> What to work on
The stretch from the line with "### Load CPU Monitoring" through the line with "- Dynamic selection" in the records below: write it out exactly, and nothing else.

> Recorded information
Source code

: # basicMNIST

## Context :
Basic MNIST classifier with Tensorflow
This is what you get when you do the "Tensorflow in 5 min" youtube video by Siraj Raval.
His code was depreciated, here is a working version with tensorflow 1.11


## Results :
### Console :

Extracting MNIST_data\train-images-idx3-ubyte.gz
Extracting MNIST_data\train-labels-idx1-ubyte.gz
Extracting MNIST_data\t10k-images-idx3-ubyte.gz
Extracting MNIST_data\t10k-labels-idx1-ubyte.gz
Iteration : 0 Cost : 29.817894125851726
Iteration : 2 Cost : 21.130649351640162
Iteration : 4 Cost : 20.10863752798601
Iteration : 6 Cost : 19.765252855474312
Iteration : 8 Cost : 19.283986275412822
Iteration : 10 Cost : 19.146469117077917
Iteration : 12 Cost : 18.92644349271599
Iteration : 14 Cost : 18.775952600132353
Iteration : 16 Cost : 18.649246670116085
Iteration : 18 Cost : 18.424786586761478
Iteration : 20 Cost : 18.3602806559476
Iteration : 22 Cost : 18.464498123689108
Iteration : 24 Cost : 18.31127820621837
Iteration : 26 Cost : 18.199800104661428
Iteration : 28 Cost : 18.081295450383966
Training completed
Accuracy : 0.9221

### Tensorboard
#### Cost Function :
...
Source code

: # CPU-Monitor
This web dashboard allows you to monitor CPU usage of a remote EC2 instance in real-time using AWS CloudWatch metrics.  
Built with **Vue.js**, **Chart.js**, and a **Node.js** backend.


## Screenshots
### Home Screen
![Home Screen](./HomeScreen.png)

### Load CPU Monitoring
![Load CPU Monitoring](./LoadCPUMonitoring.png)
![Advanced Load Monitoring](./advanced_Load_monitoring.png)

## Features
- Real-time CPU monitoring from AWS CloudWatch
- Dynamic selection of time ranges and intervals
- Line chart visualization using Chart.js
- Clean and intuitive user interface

> Answer space
### Load CPU Monitoring
![Load CPU Monitoring](./LoadCPUMonitoring.png)
![Advanced Load Monitoring](./advanced_Load_monitoring.png)

## Features
- Real-time CPU monitoring from AWS CloudWatch
- Dynamic selection of time ranges and intervals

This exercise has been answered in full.